WHAT IS REQUIRED:
In the material below, the required lines run from the one containing "Perhaps you'd like" through the one containing "actually exist though.". Copy those lines exactly, ends included, and nothing else.

RECORDS SHOWN:
::::::::::

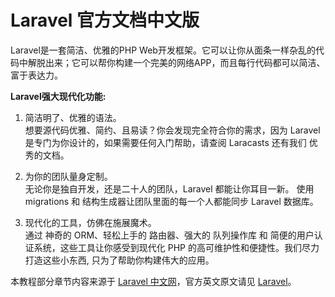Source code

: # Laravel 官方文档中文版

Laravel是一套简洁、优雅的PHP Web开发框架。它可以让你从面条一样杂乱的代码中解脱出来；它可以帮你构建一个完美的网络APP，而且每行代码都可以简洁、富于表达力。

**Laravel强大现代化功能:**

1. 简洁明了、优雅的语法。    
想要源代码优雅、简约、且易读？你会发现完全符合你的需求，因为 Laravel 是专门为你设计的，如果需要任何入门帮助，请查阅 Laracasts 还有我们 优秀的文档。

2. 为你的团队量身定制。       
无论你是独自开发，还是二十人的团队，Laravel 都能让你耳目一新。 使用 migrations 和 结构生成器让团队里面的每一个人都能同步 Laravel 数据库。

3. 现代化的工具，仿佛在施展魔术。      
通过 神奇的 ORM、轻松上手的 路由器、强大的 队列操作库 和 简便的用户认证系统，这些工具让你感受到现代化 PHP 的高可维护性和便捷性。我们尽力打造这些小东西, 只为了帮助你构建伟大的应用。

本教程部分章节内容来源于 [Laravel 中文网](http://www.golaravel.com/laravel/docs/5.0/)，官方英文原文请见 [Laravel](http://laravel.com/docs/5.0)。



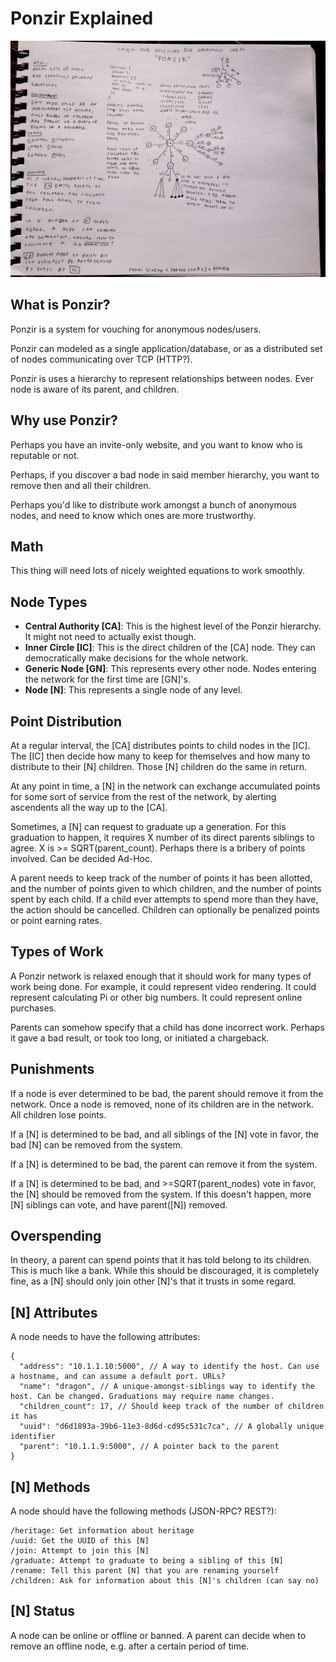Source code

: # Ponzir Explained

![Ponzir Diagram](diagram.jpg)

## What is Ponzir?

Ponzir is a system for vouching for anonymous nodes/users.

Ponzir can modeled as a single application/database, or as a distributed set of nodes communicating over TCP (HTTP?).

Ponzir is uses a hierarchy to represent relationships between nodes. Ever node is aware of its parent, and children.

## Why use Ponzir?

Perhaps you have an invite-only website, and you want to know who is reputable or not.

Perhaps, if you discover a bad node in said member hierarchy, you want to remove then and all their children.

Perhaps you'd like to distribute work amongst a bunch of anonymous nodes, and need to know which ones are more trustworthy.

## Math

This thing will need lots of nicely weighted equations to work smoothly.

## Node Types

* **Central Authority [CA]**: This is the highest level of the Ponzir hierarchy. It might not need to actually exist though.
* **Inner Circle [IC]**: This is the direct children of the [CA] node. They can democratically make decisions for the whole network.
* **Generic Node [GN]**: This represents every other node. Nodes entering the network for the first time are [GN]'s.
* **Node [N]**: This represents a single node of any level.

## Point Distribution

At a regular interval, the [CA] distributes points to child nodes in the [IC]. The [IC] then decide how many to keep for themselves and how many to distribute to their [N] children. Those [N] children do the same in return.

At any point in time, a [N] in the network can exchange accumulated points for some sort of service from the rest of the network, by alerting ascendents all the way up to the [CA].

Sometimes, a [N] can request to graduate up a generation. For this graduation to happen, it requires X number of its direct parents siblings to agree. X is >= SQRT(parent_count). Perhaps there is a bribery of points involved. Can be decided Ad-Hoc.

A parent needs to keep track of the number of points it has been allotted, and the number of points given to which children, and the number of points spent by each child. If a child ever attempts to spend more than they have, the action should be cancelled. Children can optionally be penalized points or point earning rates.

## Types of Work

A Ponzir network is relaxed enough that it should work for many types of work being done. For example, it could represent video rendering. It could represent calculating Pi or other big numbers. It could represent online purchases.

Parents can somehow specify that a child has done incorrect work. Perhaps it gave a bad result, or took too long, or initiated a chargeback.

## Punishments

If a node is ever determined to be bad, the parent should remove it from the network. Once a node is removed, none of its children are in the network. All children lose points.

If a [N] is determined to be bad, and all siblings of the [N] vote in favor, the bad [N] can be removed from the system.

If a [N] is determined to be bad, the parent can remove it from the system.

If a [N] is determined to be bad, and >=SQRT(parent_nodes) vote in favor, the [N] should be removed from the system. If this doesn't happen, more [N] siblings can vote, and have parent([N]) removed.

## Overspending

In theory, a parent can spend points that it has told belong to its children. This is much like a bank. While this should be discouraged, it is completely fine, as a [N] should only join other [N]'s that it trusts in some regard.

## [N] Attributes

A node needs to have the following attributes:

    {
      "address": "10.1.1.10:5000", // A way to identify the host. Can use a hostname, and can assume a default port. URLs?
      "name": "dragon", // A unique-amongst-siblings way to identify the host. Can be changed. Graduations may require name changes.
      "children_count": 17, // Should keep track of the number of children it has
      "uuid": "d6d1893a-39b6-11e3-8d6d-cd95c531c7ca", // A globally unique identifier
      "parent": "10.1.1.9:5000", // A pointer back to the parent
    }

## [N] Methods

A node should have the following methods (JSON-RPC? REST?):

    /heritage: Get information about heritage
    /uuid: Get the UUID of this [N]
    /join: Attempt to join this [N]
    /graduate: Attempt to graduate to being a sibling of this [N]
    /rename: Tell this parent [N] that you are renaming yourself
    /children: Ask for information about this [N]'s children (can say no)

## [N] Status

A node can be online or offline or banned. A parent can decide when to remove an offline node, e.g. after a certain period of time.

::::::::::

WRITTEN REPLY:
Perhaps you'd like to distribute work amongst a bunch of anonymous nodes, and need to know which ones are more trustworthy.

## Math

This thing will need lots of nicely weighted equations to work smoothly.

## Node Types

* **Central Authority [CA]**: This is the highest level of the Ponzir hierarchy. It might not need to actually exist though.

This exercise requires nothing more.